Task details>
Copy out the full data exactly as given; pictures should not be included.

[Stored data entries]
--*--

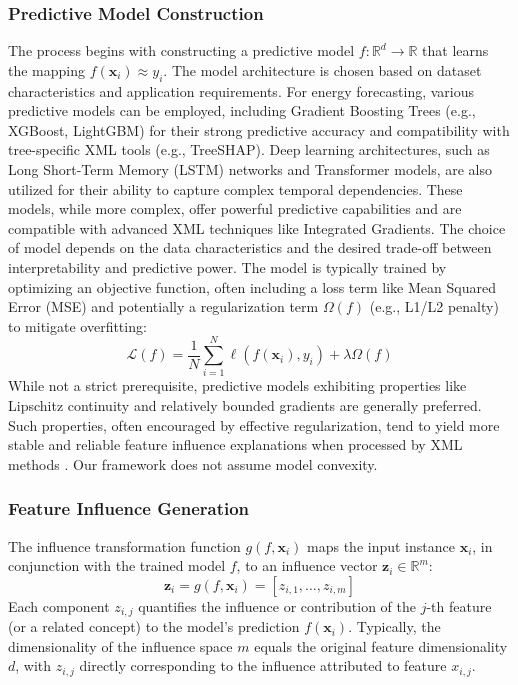\documentclass[final,authoryear,3p,times,review,sort&compress]{elsarticle}
\newcommand{\vect}[1]{\mathbf{#1}}
\newcommand{\set}[1]{\mathcal{#1}}
\begin{document}
\subsubsection{Predictive Model Construction}
\label{sec:predictive_model}
The process begins with constructing a predictive model $f: \mathbb{R}^d \to \mathbb{R}$ that learns the mapping $f(\vect{x}_i) \approx y_i$. The model architecture is chosen based on dataset characteristics and application requirements. For energy forecasting, various predictive models can be employed, including Gradient Boosting Trees (e.g., XGBoost, LightGBM) for their strong predictive accuracy and compatibility with tree-specific XML tools (e.g., TreeSHAP). Deep learning architectures, such as Long Short-Term Memory (LSTM) networks and Transformer models, are also utilized for their ability to capture complex temporal dependencies. These models, while more complex, offer powerful predictive capabilities and are compatible with advanced XML techniques like Integrated Gradients. The choice of model depends on the data characteristics and the desired trade-off between interpretability and predictive power. The model is typically trained by optimizing an objective function, often including a loss term like Mean Squared Error (MSE) and potentially a regularization term $\Omega(f)$ (e.g., L1/L2 penalty) to mitigate overfitting:
\begin{equation}
    \set{L}(f) = \frac{1}{N} \sum_{i=1}^N \ell(f(\vect{x}_i), y_i) + \lambda \Omega(f)
\end{equation}
While not a strict prerequisite, predictive models exhibiting properties like Lipschitz continuity and relatively bounded gradients are generally preferred. Such properties, often encouraged by effective regularization, tend to yield more stable and reliable feature influence explanations when processed by XML methods \citep{gouk2021regularisation}. Our framework does not assume model convexity.

\subsubsection{Feature Influence Generation}
\label{sec:influence_gen}
The influence transformation function $g(f, \vect{x}_i)$ maps the input instance $\vect{x}_i$, in conjunction with the trained model $f$, to an influence vector $\vect{z}_i \in \mathbb{R}^m$:
\begin{equation}
    \vect{z}_i = g(f, \vect{x}_i) = [z_{i,1}, \ldots, z_{i,m}]
\end{equation}
Each component $z_{i,j}$ quantifies the influence or contribution of the $j$-th feature (or a related concept) to the model's prediction $f(\vect{x}_i)$. Typically, the dimensionality of the influence space $m$ equals the original feature dimensionality $d$, with $z_{i,j}$ directly corresponding to the influence attributed to feature $x_{i,j}$.
\end{document}
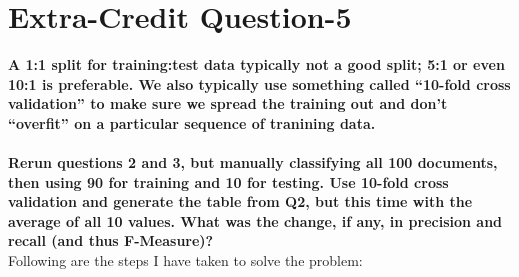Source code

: \chapter{Extra-Credit Question-5}
\label{intro}

\textbf{ A 1:1 split for training:test data typically not a good split; 5:1 or even 10:1 is preferable.  We also typically use something called ``10-fold cross validation'' to make sure we spread the training out and don't ``overfit'' on a particular sequence of tranining data.\\\\
Rerun questions 2 and 3, but manually classifying all 100 documents, then using 90 for training and 10 for testing.  Use 10-fold cross validation and generate the table from Q2, but this time with the average of all 10 values.  What was the change, if any, in precision and recall (and thus F-Measure)?}\\


Following are the steps I have taken to solve the problem:
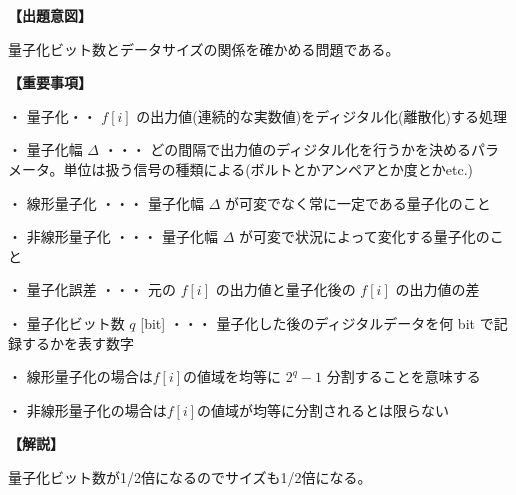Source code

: \noindent \textbf{【出題意図】}

\noindent 量子化ビット数とデータサイズの関係を確かめる問題である。

\vspace{1em}
\noindent \textbf{【重要事項】}

\medskip
\noindent ・ 量子化・・ $f[i]$ の出力値(連続的な実数値)をディジタル化(離散化)する処理

\medskip
\noindent ・ 量子化幅 $\Delta$ ・・・ どの間隔で出力値のディジタル化を行うかを決めるパラメータ。単位は扱う信号の種類による(ボルトとかアンペアとか度とかetc.)

\medskip
\noindent ・ 線形量子化 ・・・ 量子化幅  $\Delta$ が可変でなく常に一定である量子化のこと

\medskip
\noindent ・ 非線形量子化 ・・・ 量子化幅  $\Delta$ が可変で状況によって変化する量子化のこと

\medskip
\noindent ・ 量子化誤差 ・・・ 元の $f[i]$ の出力値と量子化後の $f[i]$ の出力値の差

\medskip
\noindent ・ 量子化ビット数 $q$ [bit] ・・・ 量子化した後のディジタルデータを何 bit で記録するかを表す数字

\medskip
\noindent ・ 線形量子化の場合は$f[i]$の値域を均等に $2^q-1$ 分割することを意味する

\medskip
\noindent ・ 非線形量子化の場合は$f[i]$の値域が均等に分割されるとは限らない

\vspace{1em}
\noindent \textbf{【解説】}

\noindent 量子化ビット数が1/2倍になるのでサイズも1/2倍になる。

--*--

Result of the exercise>
\documentclass[final,authoryear,3p,times,review,sort&compress]{elsarticle}
\newcommand{\vect}[1]{\mathbf{#1}}
\newcommand{\set}[1]{\mathcal{#1}}
\begin{document}
\subsubsection{Predictive Model Construction}
\label{sec:predictive_model}
The process begins with constructing a predictive model $f: \mathbb{R}^d \to \mathbb{R}$ that learns the mapping $f(\vect{x}_i) \approx y_i$. The model architecture is chosen based on dataset characteristics and application requirements. For energy forecasting, various predictive models can be employed, including Gradient Boosting Trees (e.g., XGBoost, LightGBM) for their strong predictive accuracy and compatibility with tree-specific XML tools (e.g., TreeSHAP). Deep learning architectures, such as Long Short-Term Memory (LSTM) networks and Transformer models, are also utilized for their ability to capture complex temporal dependencies. These models, while more complex, offer powerful predictive capabilities and are compatible with advanced XML techniques like Integrated Gradients. The choice of model depends on the data characteristics and the desired trade-off between interpretability and predictive power. The model is typically trained by optimizing an objective function, often including a loss term like Mean Squared Error (MSE) and potentially a regularization term $\Omega(f)$ (e.g., L1/L2 penalty) to mitigate overfitting:
\begin{equation}
    \set{L}(f) = \frac{1}{N} \sum_{i=1}^N \ell(f(\vect{x}_i), y_i) + \lambda \Omega(f)
\end{equation}
While not a strict prerequisite, predictive models exhibiting properties like Lipschitz continuity and relatively bounded gradients are generally preferred. Such properties, often encouraged by effective regularization, tend to yield more stable and reliable feature influence explanations when processed by XML methods \citep{gouk2021regularisation}. Our framework does not assume model convexity.

\subsubsection{Feature Influence Generation}
\label{sec:influence_gen}
The influence transformation function $g(f, \vect{x}_i)$ maps the input instance $\vect{x}_i$, in conjunction with the trained model $f$, to an influence vector $\vect{z}_i \in \mathbb{R}^m$:
\begin{equation}
    \vect{z}_i = g(f, \vect{x}_i) = [z_{i,1}, \ldots, z_{i,m}]
\end{equation}
Each component $z_{i,j}$ quantifies the influence or contribution of the $j$-th feature (or a related concept) to the model's prediction $f(\vect{x}_i)$. Typically, the dimensionality of the influence space $m$ equals the original feature dimensionality $d$, with $z_{i,j}$ directly corresponding to the influence attributed to feature $x_{i,j}$.
\end{document}
Source code

: \chapter{Extra-Credit Question-5}
\label{intro}

\textbf{ A 1:1 split for training:test data typically not a good split; 5:1 or even 10:1 is preferable.  We also typically use something called ``10-fold cross validation'' to make sure we spread the training out and don't ``overfit'' on a particular sequence of tranining data.\\\\
Rerun questions 2 and 3, but manually classifying all 100 documents, then using 90 for training and 10 for testing.  Use 10-fold cross validation and generate the table from Q2, but this time with the average of all 10 values.  What was the change, if any, in precision and recall (and thus F-Measure)?}\\


Following are the steps I have taken to solve the problem:
Source code

: \noindent \textbf{【出題意図】}

\noindent 量子化ビット数とデータサイズの関係を確かめる問題である。

\vspace{1em}
\noindent \textbf{【重要事項】}

\medskip
\noindent ・ 量子化・・ $f[i]$ の出力値(連続的な実数値)をディジタル化(離散化)する処理

\medskip
\noindent ・ 量子化幅 $\Delta$ ・・・ どの間隔で出力値のディジタル化を行うかを決めるパラメータ。単位は扱う信号の種類による(ボルトとかアンペアとか度とかetc.)

\medskip
\noindent ・ 線形量子化 ・・・ 量子化幅  $\Delta$ が可変でなく常に一定である量子化のこと

\medskip
\noindent ・ 非線形量子化 ・・・ 量子化幅  $\Delta$ が可変で状況によって変化する量子化のこと

\medskip
\noindent ・ 量子化誤差 ・・・ 元の $f[i]$ の出力値と量子化後の $f[i]$ の出力値の差

\medskip
\noindent ・ 量子化ビット数 $q$ [bit] ・・・ 量子化した後のディジタルデータを何 bit で記録するかを表す数字

\medskip
\noindent ・ 線形量子化の場合は$f[i]$の値域を均等に $2^q-1$ 分割することを意味する

\medskip
\noindent ・ 非線形量子化の場合は$f[i]$の値域が均等に分割されるとは限らない

\vspace{1em}
\noindent \textbf{【解説】}

\noindent 量子化ビット数が1/2倍になるのでサイズも1/2倍になる。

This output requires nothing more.